Source data:
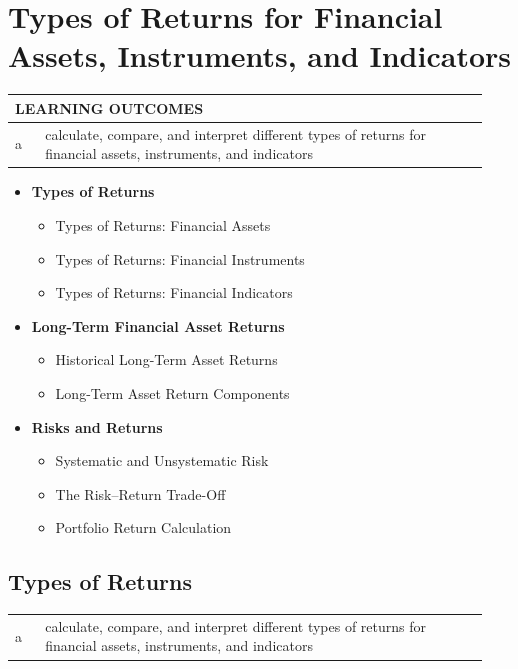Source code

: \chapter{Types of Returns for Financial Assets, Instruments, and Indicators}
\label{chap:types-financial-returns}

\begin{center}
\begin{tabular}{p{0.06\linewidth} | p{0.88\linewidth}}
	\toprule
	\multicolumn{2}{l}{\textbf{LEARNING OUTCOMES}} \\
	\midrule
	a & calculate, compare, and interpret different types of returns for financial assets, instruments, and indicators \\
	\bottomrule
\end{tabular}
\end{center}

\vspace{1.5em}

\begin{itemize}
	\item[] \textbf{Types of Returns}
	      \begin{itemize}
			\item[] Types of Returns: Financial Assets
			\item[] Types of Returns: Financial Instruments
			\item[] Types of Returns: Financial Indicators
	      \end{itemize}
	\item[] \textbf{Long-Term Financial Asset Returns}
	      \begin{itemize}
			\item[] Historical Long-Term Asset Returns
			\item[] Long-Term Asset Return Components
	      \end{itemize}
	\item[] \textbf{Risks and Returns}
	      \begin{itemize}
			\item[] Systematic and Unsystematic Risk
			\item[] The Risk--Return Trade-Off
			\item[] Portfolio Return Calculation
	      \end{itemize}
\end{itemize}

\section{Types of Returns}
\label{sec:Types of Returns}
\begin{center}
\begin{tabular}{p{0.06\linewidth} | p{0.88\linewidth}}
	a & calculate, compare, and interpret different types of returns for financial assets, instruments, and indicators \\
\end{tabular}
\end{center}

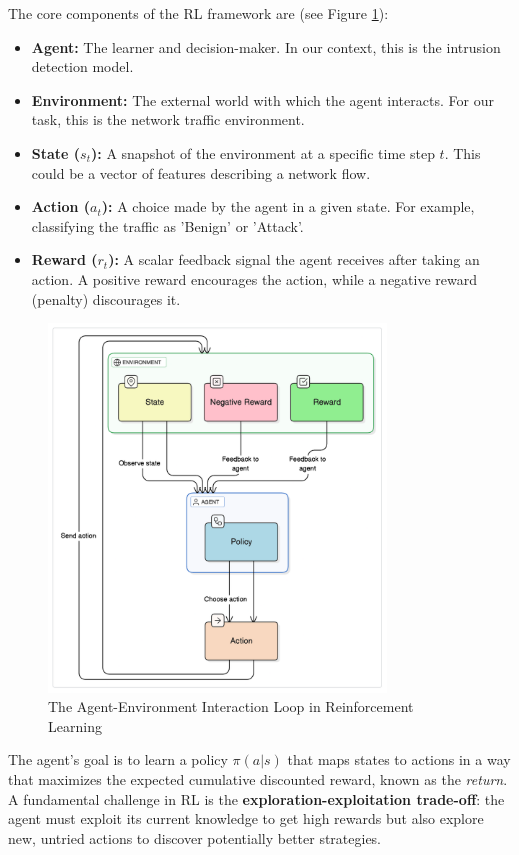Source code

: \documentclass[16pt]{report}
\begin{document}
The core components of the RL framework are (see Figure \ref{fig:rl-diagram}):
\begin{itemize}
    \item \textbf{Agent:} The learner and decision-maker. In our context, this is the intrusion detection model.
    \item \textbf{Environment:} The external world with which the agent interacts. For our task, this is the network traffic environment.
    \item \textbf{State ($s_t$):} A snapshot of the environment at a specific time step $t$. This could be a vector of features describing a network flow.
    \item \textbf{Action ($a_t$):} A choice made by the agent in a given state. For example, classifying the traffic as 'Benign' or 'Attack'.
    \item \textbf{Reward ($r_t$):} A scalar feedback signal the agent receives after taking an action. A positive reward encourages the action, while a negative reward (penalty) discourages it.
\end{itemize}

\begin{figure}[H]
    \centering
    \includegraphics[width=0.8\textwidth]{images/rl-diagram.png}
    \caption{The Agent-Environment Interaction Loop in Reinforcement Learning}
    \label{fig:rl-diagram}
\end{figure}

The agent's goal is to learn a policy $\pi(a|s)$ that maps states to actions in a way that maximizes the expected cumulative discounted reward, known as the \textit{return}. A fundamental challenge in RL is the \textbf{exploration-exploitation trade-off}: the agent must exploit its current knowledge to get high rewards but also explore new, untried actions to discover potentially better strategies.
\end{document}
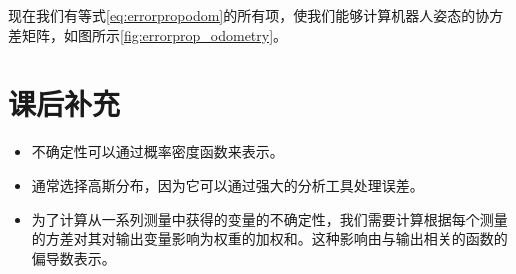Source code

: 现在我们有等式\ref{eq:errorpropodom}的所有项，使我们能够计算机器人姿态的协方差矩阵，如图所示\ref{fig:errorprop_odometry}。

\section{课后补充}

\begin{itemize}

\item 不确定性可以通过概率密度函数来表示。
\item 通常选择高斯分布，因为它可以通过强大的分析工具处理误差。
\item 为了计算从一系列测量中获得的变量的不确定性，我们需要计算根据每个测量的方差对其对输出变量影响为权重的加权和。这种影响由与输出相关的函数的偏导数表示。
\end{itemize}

__Task directions__: Without the pictures, give back every record precisely as shown.

__Written response__:
Source code

: \chapter{Types of Returns for Financial Assets, Instruments, and Indicators}
\label{chap:types-financial-returns}

\begin{center}
\begin{tabular}{p{0.06\linewidth} | p{0.88\linewidth}}
	\toprule
	\multicolumn{2}{l}{\textbf{LEARNING OUTCOMES}} \\
	\midrule
	a & calculate, compare, and interpret different types of returns for financial assets, instruments, and indicators \\
	\bottomrule
\end{tabular}
\end{center}

\vspace{1.5em}

\begin{itemize}
	\item[] \textbf{Types of Returns}
	      \begin{itemize}
			\item[] Types of Returns: Financial Assets
			\item[] Types of Returns: Financial Instruments
			\item[] Types of Returns: Financial Indicators
	      \end{itemize}
	\item[] \textbf{Long-Term Financial Asset Returns}
	      \begin{itemize}
			\item[] Historical Long-Term Asset Returns
			\item[] Long-Term Asset Return Components
	      \end{itemize}
	\item[] \textbf{Risks and Returns}
	      \begin{itemize}
			\item[] Systematic and Unsystematic Risk
			\item[] The Risk--Return Trade-Off
			\item[] Portfolio Return Calculation
	      \end{itemize}
\end{itemize}

\section{Types of Returns}
\label{sec:Types of Returns}
\begin{center}
\begin{tabular}{p{0.06\linewidth} | p{0.88\linewidth}}
	a & calculate, compare, and interpret different types of returns for financial assets, instruments, and indicators \\
\end{tabular}
\end{center}

Source code

: \documentclass[16pt]{report}
\begin{document}
The core components of the RL framework are (see Figure \ref{fig:rl-diagram}):
\begin{itemize}
    \item \textbf{Agent:} The learner and decision-maker. In our context, this is the intrusion detection model.
    \item \textbf{Environment:} The external world with which the agent interacts. For our task, this is the network traffic environment.
    \item \textbf{State ($s_t$):} A snapshot of the environment at a specific time step $t$. This could be a vector of features describing a network flow.
    \item \textbf{Action ($a_t$):} A choice made by the agent in a given state. For example, classifying the traffic as 'Benign' or 'Attack'.
    \item \textbf{Reward ($r_t$):} A scalar feedback signal the agent receives after taking an action. A positive reward encourages the action, while a negative reward (penalty) discourages it.
\end{itemize}

\begin{figure}[H]
    \centering
    \includegraphics[width=0.8\textwidth]{images/rl-diagram.png}
    \caption{The Agent-Environment Interaction Loop in Reinforcement Learning}
    \label{fig:rl-diagram}
\end{figure}

The agent's goal is to learn a policy $\pi(a|s)$ that maps states to actions in a way that maximizes the expected cumulative discounted reward, known as the \textit{return}. A fundamental challenge in RL is the \textbf{exploration-exploitation trade-off}: the agent must exploit its current knowledge to get high rewards but also explore new, untried actions to discover potentially better strategies.
\end{document}
Source code

: 现在我们有等式\ref{eq:errorpropodom}的所有项，使我们能够计算机器人姿态的协方差矩阵，如图所示\ref{fig:errorprop_odometry}。

\section{课后补充}

\begin{itemize}

\item 不确定性可以通过概率密度函数来表示。
\item 通常选择高斯分布，因为它可以通过强大的分析工具处理误差。
\item 为了计算从一系列测量中获得的变量的不确定性，我们需要计算根据每个测量的方差对其对输出变量影响为权重的加权和。这种影响由与输出相关的函数的偏导数表示。
\end{itemize}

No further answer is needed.